### [Directions]
Nothing but a number should be given: the count of lines in the listing that include "qdaily".

### [Data records]
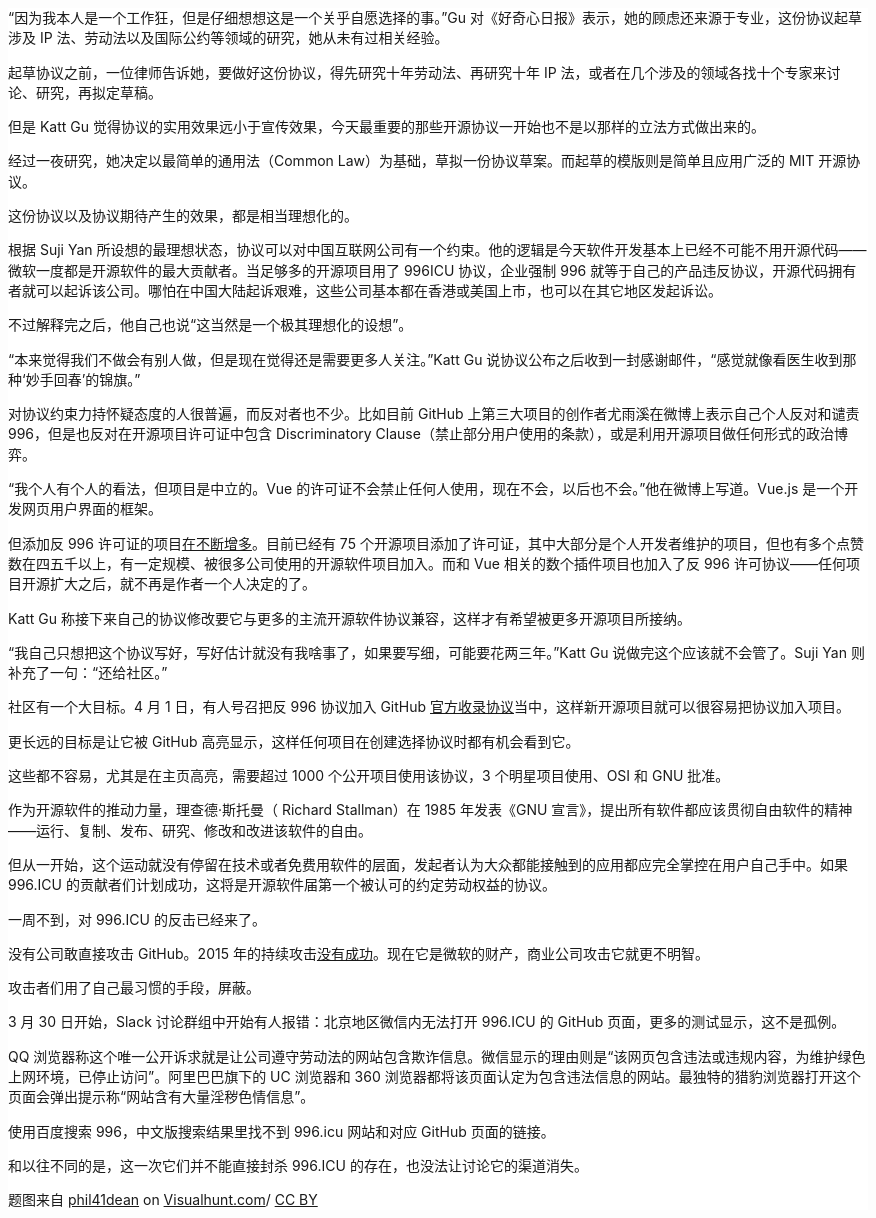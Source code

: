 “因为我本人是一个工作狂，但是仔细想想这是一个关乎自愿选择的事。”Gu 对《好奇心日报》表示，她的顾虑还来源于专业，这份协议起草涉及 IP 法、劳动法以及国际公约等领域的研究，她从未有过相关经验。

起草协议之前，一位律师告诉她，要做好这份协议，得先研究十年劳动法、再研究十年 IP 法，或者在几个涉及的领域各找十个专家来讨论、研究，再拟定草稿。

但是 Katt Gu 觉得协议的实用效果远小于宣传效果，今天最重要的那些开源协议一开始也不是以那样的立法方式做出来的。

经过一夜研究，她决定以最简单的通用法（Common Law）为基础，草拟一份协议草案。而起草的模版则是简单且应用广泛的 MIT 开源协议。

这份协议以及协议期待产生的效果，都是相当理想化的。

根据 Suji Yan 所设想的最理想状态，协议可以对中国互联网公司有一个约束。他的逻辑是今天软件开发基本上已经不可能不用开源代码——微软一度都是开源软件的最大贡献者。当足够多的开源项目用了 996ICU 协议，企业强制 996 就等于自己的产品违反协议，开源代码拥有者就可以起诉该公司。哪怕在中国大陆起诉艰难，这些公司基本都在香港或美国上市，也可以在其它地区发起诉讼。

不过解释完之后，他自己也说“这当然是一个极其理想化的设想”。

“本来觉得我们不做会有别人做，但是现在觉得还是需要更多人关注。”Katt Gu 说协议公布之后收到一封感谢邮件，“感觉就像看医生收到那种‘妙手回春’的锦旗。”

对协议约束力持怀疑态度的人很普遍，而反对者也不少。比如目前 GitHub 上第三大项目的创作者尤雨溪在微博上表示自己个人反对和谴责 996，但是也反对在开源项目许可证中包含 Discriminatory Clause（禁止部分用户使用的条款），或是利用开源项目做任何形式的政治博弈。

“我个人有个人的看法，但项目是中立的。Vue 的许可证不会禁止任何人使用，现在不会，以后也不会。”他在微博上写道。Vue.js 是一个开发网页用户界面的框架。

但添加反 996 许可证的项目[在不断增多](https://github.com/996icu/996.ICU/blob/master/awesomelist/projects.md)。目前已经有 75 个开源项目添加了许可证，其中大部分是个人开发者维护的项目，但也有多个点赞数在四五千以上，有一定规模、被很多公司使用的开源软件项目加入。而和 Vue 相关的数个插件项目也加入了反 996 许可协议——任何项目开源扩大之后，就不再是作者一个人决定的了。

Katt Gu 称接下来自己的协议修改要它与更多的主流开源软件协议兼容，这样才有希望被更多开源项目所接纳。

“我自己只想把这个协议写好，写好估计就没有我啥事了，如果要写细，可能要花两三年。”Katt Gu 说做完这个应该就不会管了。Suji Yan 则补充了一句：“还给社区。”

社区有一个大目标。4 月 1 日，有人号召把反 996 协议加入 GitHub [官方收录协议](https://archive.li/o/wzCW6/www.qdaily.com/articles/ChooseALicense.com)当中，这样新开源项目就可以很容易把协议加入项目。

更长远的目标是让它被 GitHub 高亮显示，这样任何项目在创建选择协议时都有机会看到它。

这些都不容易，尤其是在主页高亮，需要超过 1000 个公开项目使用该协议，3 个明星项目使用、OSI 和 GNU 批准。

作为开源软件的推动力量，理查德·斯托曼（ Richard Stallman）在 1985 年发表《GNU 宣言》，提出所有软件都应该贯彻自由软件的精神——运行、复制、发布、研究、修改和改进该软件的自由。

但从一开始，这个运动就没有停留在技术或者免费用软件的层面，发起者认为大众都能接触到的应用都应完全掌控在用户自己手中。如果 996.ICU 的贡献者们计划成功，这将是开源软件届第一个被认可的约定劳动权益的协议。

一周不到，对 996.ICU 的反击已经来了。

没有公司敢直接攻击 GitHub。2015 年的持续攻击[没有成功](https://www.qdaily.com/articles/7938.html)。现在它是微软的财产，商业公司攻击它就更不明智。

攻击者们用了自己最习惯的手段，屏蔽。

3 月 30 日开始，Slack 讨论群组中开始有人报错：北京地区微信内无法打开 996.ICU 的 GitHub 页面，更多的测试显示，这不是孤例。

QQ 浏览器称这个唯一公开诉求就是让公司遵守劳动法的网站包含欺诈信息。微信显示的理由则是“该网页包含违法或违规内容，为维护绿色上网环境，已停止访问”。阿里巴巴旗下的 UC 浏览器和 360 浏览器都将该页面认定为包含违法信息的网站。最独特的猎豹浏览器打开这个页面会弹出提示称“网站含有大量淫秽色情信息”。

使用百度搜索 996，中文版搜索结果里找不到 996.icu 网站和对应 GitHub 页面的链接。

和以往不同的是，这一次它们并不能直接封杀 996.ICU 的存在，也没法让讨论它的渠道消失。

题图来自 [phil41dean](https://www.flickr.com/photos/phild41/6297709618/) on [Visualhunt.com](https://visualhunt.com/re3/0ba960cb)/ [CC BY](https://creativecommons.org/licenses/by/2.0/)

### [Result of this task]
2